Problem
Without the pictures, output the records below word for word.

(Saved entries)
####

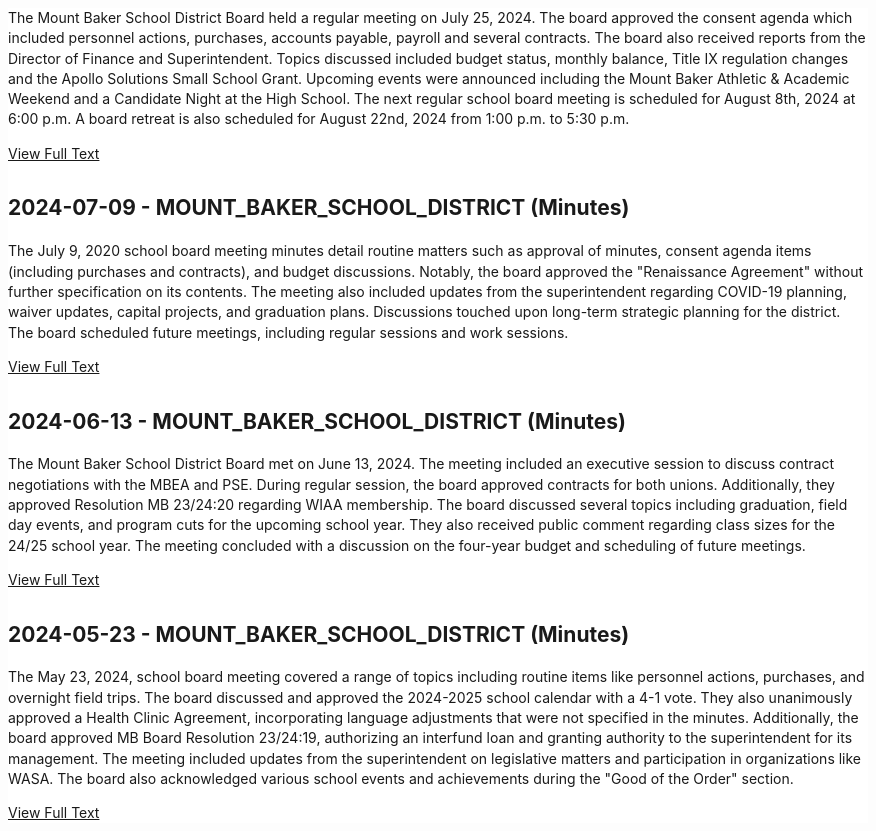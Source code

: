 The Mount Baker School District Board held a regular meeting on July 25, 2024.  The board approved the consent agenda which included personnel actions, purchases, accounts payable, payroll and several contracts. The board also received reports from the Director of Finance and Superintendent. Topics discussed included budget status, monthly balance, Title IX regulation changes and the Apollo Solutions Small School Grant. Upcoming events were announced including the Mount Baker Athletic & Academic Weekend and a Candidate Night at the High School. The next regular school board meeting is scheduled for August 8th, 2024 at 6:00 p.m.  A board retreat is also scheduled for August 22nd, 2024 from 1:00 p.m. to 5:30 p.m.

[View Full Text](https://raw.githubusercontent.com/CivicLens/WashingtonStateSchoolBoardExplorer/refs/heads/main/data/countries/usa/states/wa/counties/whatcom/school_boards/mount_baker_school_district/2024/2024-07-25-minutes.txt)

## 2024-07-09 - MOUNT_BAKER_SCHOOL_DISTRICT (Minutes)

The July 9, 2020 school board meeting minutes detail routine matters such as approval of minutes, consent agenda items (including purchases and contracts), and budget discussions. Notably, the board approved the "Renaissance Agreement" without further specification on its contents. The meeting also included updates from the superintendent regarding COVID-19 planning, waiver updates, capital projects, and graduation plans. Discussions touched upon long-term strategic planning for the district.  The board scheduled future meetings, including regular sessions and work sessions.

[View Full Text](https://raw.githubusercontent.com/CivicLens/WashingtonStateSchoolBoardExplorer/refs/heads/main/data/countries/usa/states/wa/counties/whatcom/school_boards/mount_baker_school_district/2024/2024-07-09-minutes.txt)

## 2024-06-13 - MOUNT_BAKER_SCHOOL_DISTRICT (Minutes)

The Mount Baker School District Board met on June 13, 2024.  The meeting included an executive session to discuss contract negotiations with the MBEA and PSE. During regular session, the board approved contracts for both unions. Additionally, they approved Resolution MB 23/24:20 regarding WIAA membership. The board discussed several topics including graduation, field day events, and program cuts for the upcoming school year. They also received public comment regarding class sizes for the 24/25 school year.  The meeting concluded with a discussion on the four-year budget and scheduling of future meetings.

[View Full Text](https://raw.githubusercontent.com/CivicLens/WashingtonStateSchoolBoardExplorer/refs/heads/main/data/countries/usa/states/wa/counties/whatcom/school_boards/mount_baker_school_district/2024/2024-06-13-minutes.txt)

## 2024-05-23 - MOUNT_BAKER_SCHOOL_DISTRICT (Minutes)

The May 23, 2024, school board meeting covered a range of topics including routine items like personnel actions, purchases, and overnight field trips.  The board discussed and approved the 2024-2025 school calendar with a 4-1 vote. They also unanimously approved a Health Clinic Agreement, incorporating language adjustments that were not specified in the minutes. Additionally, the board approved MB Board Resolution 23/24:19, authorizing an interfund loan and granting authority to the superintendent for its management. The meeting included updates from the superintendent on legislative matters and participation in organizations like WASA.  The board also acknowledged various school events and achievements during the "Good of the Order" section.

[View Full Text](https://raw.githubusercontent.com/CivicLens/WashingtonStateSchoolBoardExplorer/refs/heads/main/data/countries/usa/states/wa/counties/whatcom/school_boards/mount_baker_school_district/2024/2024-05-23-minutes.txt)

####

Written response
Source code

: The Mount Baker School District Board held a regular meeting on July 25, 2024.  The board approved the consent agenda which included personnel actions, purchases, accounts payable, payroll and several contracts. The board also received reports from the Director of Finance and Superintendent. Topics discussed included budget status, monthly balance, Title IX regulation changes and the Apollo Solutions Small School Grant. Upcoming events were announced including the Mount Baker Athletic & Academic Weekend and a Candidate Night at the High School. The next regular school board meeting is scheduled for August 8th, 2024 at 6:00 p.m.  A board retreat is also scheduled for August 22nd, 2024 from 1:00 p.m. to 5:30 p.m.

[View Full Text](https://raw.githubusercontent.com/CivicLens/WashingtonStateSchoolBoardExplorer/refs/heads/main/data/countries/usa/states/wa/counties/whatcom/school_boards/mount_baker_school_district/2024/2024-07-25-minutes.txt)

## 2024-07-09 - MOUNT_BAKER_SCHOOL_DISTRICT (Minutes)

The July 9, 2020 school board meeting minutes detail routine matters such as approval of minutes, consent agenda items (including purchases and contracts), and budget discussions. Notably, the board approved the "Renaissance Agreement" without further specification on its contents. The meeting also included updates from the superintendent regarding COVID-19 planning, waiver updates, capital projects, and graduation plans. Discussions touched upon long-term strategic planning for the district.  The board scheduled future meetings, including regular sessions and work sessions.

[View Full Text](https://raw.githubusercontent.com/CivicLens/WashingtonStateSchoolBoardExplorer/refs/heads/main/data/countries/usa/states/wa/counties/whatcom/school_boards/mount_baker_school_district/2024/2024-07-09-minutes.txt)

## 2024-06-13 - MOUNT_BAKER_SCHOOL_DISTRICT (Minutes)

The Mount Baker School District Board met on June 13, 2024.  The meeting included an executive session to discuss contract negotiations with the MBEA and PSE. During regular session, the board approved contracts for both unions. Additionally, they approved Resolution MB 23/24:20 regarding WIAA membership. The board discussed several topics including graduation, field day events, and program cuts for the upcoming school year. They also received public comment regarding class sizes for the 24/25 school year.  The meeting concluded with a discussion on the four-year budget and scheduling of future meetings.

[View Full Text](https://raw.githubusercontent.com/CivicLens/WashingtonStateSchoolBoardExplorer/refs/heads/main/data/countries/usa/states/wa/counties/whatcom/school_boards/mount_baker_school_district/2024/2024-06-13-minutes.txt)

## 2024-05-23 - MOUNT_BAKER_SCHOOL_DISTRICT (Minutes)

The May 23, 2024, school board meeting covered a range of topics including routine items like personnel actions, purchases, and overnight field trips.  The board discussed and approved the 2024-2025 school calendar with a 4-1 vote. They also unanimously approved a Health Clinic Agreement, incorporating language adjustments that were not specified in the minutes. Additionally, the board approved MB Board Resolution 23/24:19, authorizing an interfund loan and granting authority to the superintendent for its management. The meeting included updates from the superintendent on legislative matters and participation in organizations like WASA.  The board also acknowledged various school events and achievements during the "Good of the Order" section.

[View Full Text](https://raw.githubusercontent.com/CivicLens/WashingtonStateSchoolBoardExplorer/refs/heads/main/data/countries/usa/states/wa/counties/whatcom/school_boards/mount_baker_school_district/2024/2024-05-23-minutes.txt)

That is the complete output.